**AIM OF THE EXERCISE**
Although pictures appear in the entries below, leave them out and print exactly the lines from the first line through the line containing "## Description".
RECORDS SHOWN Start Marker
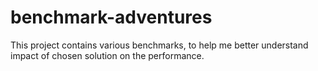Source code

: # benchmark-adventures

This project contains various benchmarks, to help me better understand impact of chosen solution on the performance.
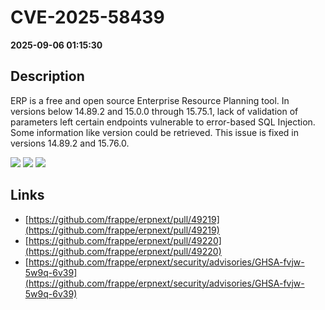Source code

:# CVE-2025-58439

**2025-09-06 01:15:30**

## Description
ERP is a free and open source Enterprise Resource Planning tool. In versions below 14.89.2 and 15.0.0 through 15.75.1, lack of validation of parameters left certain endpoints vulnerable to error-based SQL Injection. Some information like version could be retrieved. This issue is fixed in versions 14.89.2 and 15.76.0.

![](https://img.shields.io/static/v1?label=Score&message=8.1&color=red)
![](https://img.shields.io/static/v1?label=Severity&message=HIGH&color=red)
![](https://img.shields.io/static/v1?label=CWE&message=SQL&color=green)

## Links
- [https://github.com/frappe/erpnext/pull/49219](https://github.com/frappe/erpnext/pull/49219)
- [https://github.com/frappe/erpnext/pull/49220](https://github.com/frappe/erpnext/pull/49220)
- [https://github.com/frappe/erpnext/security/advisories/GHSA-fvjw-5w9q-6v39](https://github.com/frappe/erpnext/security/advisories/GHSA-fvjw-5w9q-6v39)

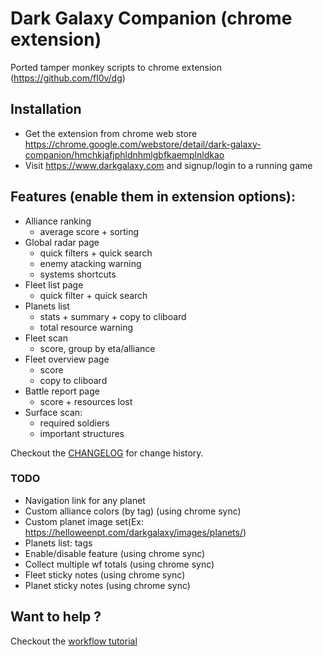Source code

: # Dark Galaxy Companion (chrome extension)

Ported tamper monkey scripts to chrome extension (https://github.com/fl0v/dg)

## Installation
- Get the extension from chrome web store https://chrome.google.com/webstore/detail/dark-galaxy-companion/hmchkjafjphldnhmlgbfkaemplnldkao
- Visit https://www.darkgalaxy.com and signup/login to a running game

## Features (enable them in extension options):
- Alliance ranking
  - average score + sorting
- Global radar page
  - quick filters + quick search
  - enemy atacking warning
  - systems shortcuts
- Fleet list page
  - quick filter + quick search
- Planets list
  - stats + summary + copy to cliboard
  - total resource warning
- Fleet scan
  - score, group by eta/alliance
- Fleet overview page
  - score
  - copy to cliboard
- Battle report page
  - score + resources lost
- Surface scan:
  - required soldiers
  - important structures

Checkout the [CHANGELOG](CHANGELOG.md) for change history.
  
### TODO  
- Navigation link for any planet
- Custom alliance colors (by tag) (using chrome sync)
- Custom planet image set(Ex:  https://helloweenpt.com/darkgalaxy/images/planets/)
- Planets list: tags
- Enable/disable feature (using chrome sync)
- Collect multiple wf totals (using chrome sync)
- Fleet sticky notes (using chrome sync)
- Planet sticky notes (using chrome sync)

## Want to help ?
Checkout the [workflow tutorial](workflow.md)
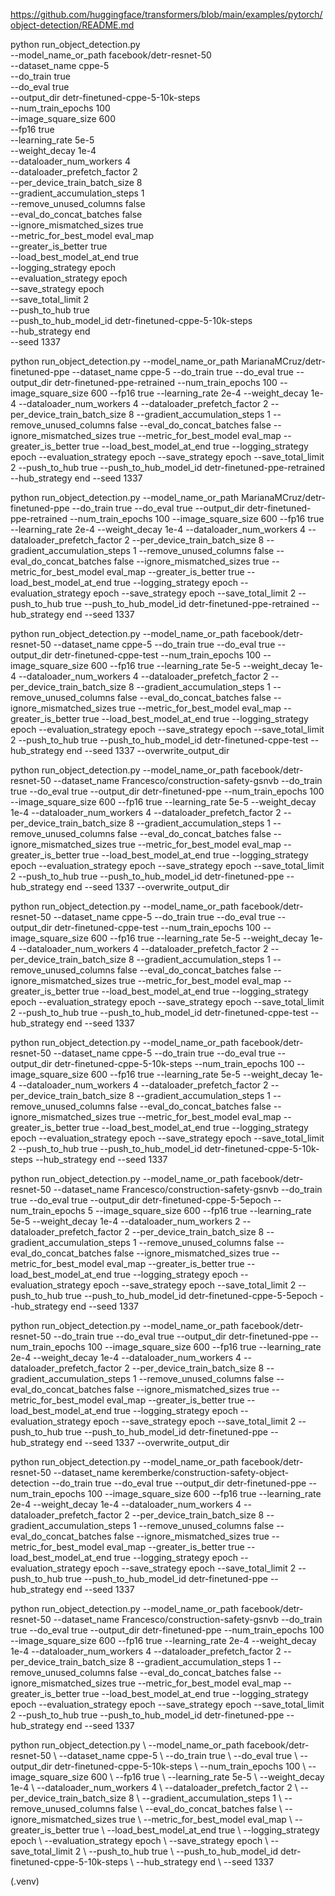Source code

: https://github.com/huggingface/transformers/blob/main/examples/pytorch/object-detection/README.md


python run_object_detection.py \
    --model_name_or_path facebook/detr-resnet-50 \
    --dataset_name cppe-5 \
    --do_train true \
    --do_eval true \
    --output_dir detr-finetuned-cppe-5-10k-steps \
    --num_train_epochs 100 \
    --image_square_size 600 \
    --fp16 true \
    --learning_rate 5e-5 \
    --weight_decay 1e-4 \
    --dataloader_num_workers 4 \
    --dataloader_prefetch_factor 2 \
    --per_device_train_batch_size 8 \
    --gradient_accumulation_steps 1 \
    --remove_unused_columns false \
    --eval_do_concat_batches false \
    --ignore_mismatched_sizes true \
    --metric_for_best_model eval_map \
    --greater_is_better true \
    --load_best_model_at_end true \
    --logging_strategy epoch \
    --evaluation_strategy epoch \
    --save_strategy epoch \
    --save_total_limit 2 \
    --push_to_hub true \
    --push_to_hub_model_id detr-finetuned-cppe-5-10k-steps \
    --hub_strategy end \
    --seed 1337






python run_object_detection.py  --model_name_or_path MarianaMCruz/detr-finetuned-ppe --dataset_name cppe-5  --do_train true    --do_eval true    --output_dir detr-finetuned-ppe-retrained    --num_train_epochs 100    --image_square_size 600    --fp16 true   --learning_rate 2e-4    --weight_decay 1e-4     --dataloader_num_workers 4     --dataloader_prefetch_factor 2    --per_device_train_batch_size 8     --gradient_accumulation_steps 1     --remove_unused_columns false     --eval_do_concat_batches false    --ignore_mismatched_sizes true    --metric_for_best_model eval_map    --greater_is_better true    --load_best_model_at_end true    --logging_strategy epoch    --evaluation_strategy epoch    --save_strategy epoch    --save_total_limit 2    --push_to_hub true     --push_to_hub_model_id detr-finetuned-ppe-retrained     --hub_strategy end     --seed 1337 



python run_object_detection.py  --model_name_or_path MarianaMCruz/detr-finetuned-ppe   --do_train true    --do_eval true    --output_dir detr-finetuned-ppe-retrained    --num_train_epochs 100    --image_square_size 600    --fp16 true   --learning_rate 2e-4    --weight_decay 1e-4     --dataloader_num_workers 4     --dataloader_prefetch_factor 2    --per_device_train_batch_size 8     --gradient_accumulation_steps 1     --remove_unused_columns false     --eval_do_concat_batches false    --ignore_mismatched_sizes true    --metric_for_best_model eval_map    --greater_is_better true    --load_best_model_at_end true    --logging_strategy epoch    --evaluation_strategy epoch    --save_strategy epoch    --save_total_limit 2    --push_to_hub true     --push_to_hub_model_id detr-finetuned-ppe-retrained     --hub_strategy end     --seed 1337


python run_object_detection.py  --model_name_or_path facebook/detr-resnet-50   --dataset_name cppe-5   --do_train true    --do_eval true    --output_dir detr-finetuned-cppe-test    --num_train_epochs 100    --image_square_size 600    --fp16 true   --learning_rate 5e-5    --weight_decay 1e-4     --dataloader_num_workers 4     --dataloader_prefetch_factor 2    --per_device_train_batch_size 8     --gradient_accumulation_steps 1     --remove_unused_columns false     --eval_do_concat_batches false    --ignore_mismatched_sizes true    --metric_for_best_model eval_map    --greater_is_better true    --load_best_model_at_end true    --logging_strategy epoch    --evaluation_strategy epoch    --save_strategy epoch    --save_total_limit 2    --push_to_hub true     --push_to_hub_model_id detr-finetuned-cppe-test     --hub_strategy end     --seed 1337 --overwrite_output_dir


python run_object_detection.py  --model_name_or_path facebook/detr-resnet-50   --dataset_name Francesco/construction-safety-gsnvb   --do_train true    --do_eval true    --output_dir detr-finetuned-ppe    --num_train_epochs 100    --image_square_size 600    --fp16 true   --learning_rate 5e-5    --weight_decay 1e-4     --dataloader_num_workers 4     --dataloader_prefetch_factor 2    --per_device_train_batch_size 8     --gradient_accumulation_steps 1     --remove_unused_columns false     --eval_do_concat_batches false    --ignore_mismatched_sizes true    --metric_for_best_model eval_map    --greater_is_better true    --load_best_model_at_end true    --logging_strategy epoch    --evaluation_strategy epoch    --save_strategy epoch    --save_total_limit 2    --push_to_hub true     --push_to_hub_model_id detr-finetuned-ppe     --hub_strategy end     --seed 1337 --overwrite_output_dir



python run_object_detection.py  --model_name_or_path facebook/detr-resnet-50   --dataset_name cppe-5   --do_train true    --do_eval true    --output_dir detr-finetuned-cppe-test    --num_train_epochs 100    --image_square_size 600    --fp16 true   --learning_rate 5e-5    --weight_decay 1e-4     --dataloader_num_workers 4     --dataloader_prefetch_factor 2    --per_device_train_batch_size 8     --gradient_accumulation_steps 1     --remove_unused_columns false     --eval_do_concat_batches false    --ignore_mismatched_sizes true    --metric_for_best_model eval_map    --greater_is_better true    --load_best_model_at_end true    --logging_strategy epoch    --evaluation_strategy epoch    --save_strategy epoch    --save_total_limit 2    --push_to_hub true     --push_to_hub_model_id detr-finetuned-cppe-test     --hub_strategy end     --seed 1337



python run_object_detection.py  --model_name_or_path facebook/detr-resnet-50   --dataset_name cppe-5   --do_train true    --do_eval true    --output_dir detr-finetuned-cppe-5-10k-steps    --num_train_epochs 100    --image_square_size 600    --fp16 true   --learning_rate 5e-5    --weight_decay 1e-4     --dataloader_num_workers 4     --dataloader_prefetch_factor 2    --per_device_train_batch_size 8     --gradient_accumulation_steps 1     --remove_unused_columns false     --eval_do_concat_batches false    --ignore_mismatched_sizes true    --metric_for_best_model eval_map    --greater_is_better true    --load_best_model_at_end true    --logging_strategy epoch    --evaluation_strategy epoch    --save_strategy epoch    --save_total_limit 2    --push_to_hub true     --push_to_hub_model_id detr-finetuned-cppe-5-10k-steps     --hub_strategy end     --seed 1337


python run_object_detection.py     --model_name_or_path facebook/detr-resnet-50     --dataset_name Francesco/construction-safety-gsnvb     --do_train true    --do_eval true     --output_dir detr-finetuned-cppe-5-5epoch    --num_train_epochs 5     --image_square_size 600     --fp16 true     --learning_rate 5e-5     --weight_decay 1e-4     --dataloader_num_workers 2     --dataloader_prefetch_factor 2     --per_device_train_batch_size 8   --gradient_accumulation_steps 1     --remove_unused_columns false     --eval_do_concat_batches false     --ignore_mismatched_sizes true     --metric_for_best_model eval_map     --greater_is_better true     --load_best_model_at_end true     --logging_strategy epoch     --evaluation_strategy epoch    --save_strategy epoch    --save_total_limit 2    --push_to_hub true     --push_to_hub_model_id detr-finetuned-cppe-5-5epoch     --hub_strategy end     --seed 1337
    

python run_object_detection.py  --model_name_or_path facebook/detr-resnet-50  --do_train true    --do_eval true    --output_dir detr-finetuned-ppe    --num_train_epochs 100    --image_square_size 600    --fp16 true   --learning_rate 2e-4    --weight_decay 1e-4     --dataloader_num_workers 4     --dataloader_prefetch_factor 2    --per_device_train_batch_size 8     --gradient_accumulation_steps 1     --remove_unused_columns false     --eval_do_concat_batches false    --ignore_mismatched_sizes true    --metric_for_best_model eval_map    --greater_is_better true    --load_best_model_at_end true    --logging_strategy epoch    --evaluation_strategy epoch    --save_strategy epoch    --save_total_limit 2    --push_to_hub true     --push_to_hub_model_id detr-finetuned-ppe     --hub_strategy end     --seed 1337 --overwrite_output_dir


python run_object_detection.py  --model_name_or_path facebook/detr-resnet-50   --dataset_name keremberke/construction-safety-object-detection  --do_train true    --do_eval true    --output_dir detr-finetuned-ppe    --num_train_epochs 100    --image_square_size 600    --fp16 true   --learning_rate 2e-4    --weight_decay 1e-4     --dataloader_num_workers 4     --dataloader_prefetch_factor 2    --per_device_train_batch_size 8     --gradient_accumulation_steps 1     --remove_unused_columns false     --eval_do_concat_batches false    --ignore_mismatched_sizes true    --metric_for_best_model eval_map    --greater_is_better true    --load_best_model_at_end true    --logging_strategy epoch    --evaluation_strategy epoch    --save_strategy epoch    --save_total_limit 2    --push_to_hub true     --push_to_hub_model_id detr-finetuned-ppe     --hub_strategy end     --seed 1337


python run_object_detection.py  --model_name_or_path facebook/detr-resnet-50   --dataset_name Francesco/construction-safety-gsnvb   --do_train true    --do_eval true    --output_dir detr-finetuned-ppe    --num_train_epochs 100    --image_square_size 600    --fp16 true   --learning_rate 2e-4    --weight_decay 1e-4     --dataloader_num_workers 4     --dataloader_prefetch_factor 2    --per_device_train_batch_size 8     --gradient_accumulation_steps 1     --remove_unused_columns false     --eval_do_concat_batches false    --ignore_mismatched_sizes true    --metric_for_best_model eval_map    --greater_is_better true    --load_best_model_at_end true    --logging_strategy epoch    --evaluation_strategy epoch    --save_strategy epoch    --save_total_limit 2    --push_to_hub true     --push_to_hub_model_id detr-finetuned-ppe     --hub_strategy end     --seed 1337


python run_object_detection.py \    --model_name_or_path facebook/detr-resnet-50 \    --dataset_name cppe-5 \    --do_train true \    --do_eval true \    --output_dir detr-finetuned-cppe-5-10k-steps \    --num_train_epochs 100 \    --image_square_size 600 \    --fp16 true \    --learning_rate 5e-5 \    --weight_decay 1e-4 \    --dataloader_num_workers 4 \    --dataloader_prefetch_factor 2 \    --per_device_train_batch_size 8 \    --gradient_accumulation_steps 1 \    --remove_unused_columns false \    --eval_do_concat_batches false \    --ignore_mismatched_sizes true \    --metric_for_best_model eval_map \    --greater_is_better true \    --load_best_model_at_end true \    --logging_strategy epoch \    --evaluation_strategy epoch \    --save_strategy epoch \    --save_total_limit 2 \    --push_to_hub true \    --push_to_hub_model_id detr-finetuned-cppe-5-10k-steps \    --hub_strategy end \    --seed 1337

(.venv)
RECORDS SHOWN End Marker
**EXERCISE RESULT**
Source code

: # benchmark-adventures

This project contains various benchmarks, to help me better understand impact of chosen solution on the performance.
Source code

:# CVE-2025-58439

**2025-09-06 01:15:30**

## Description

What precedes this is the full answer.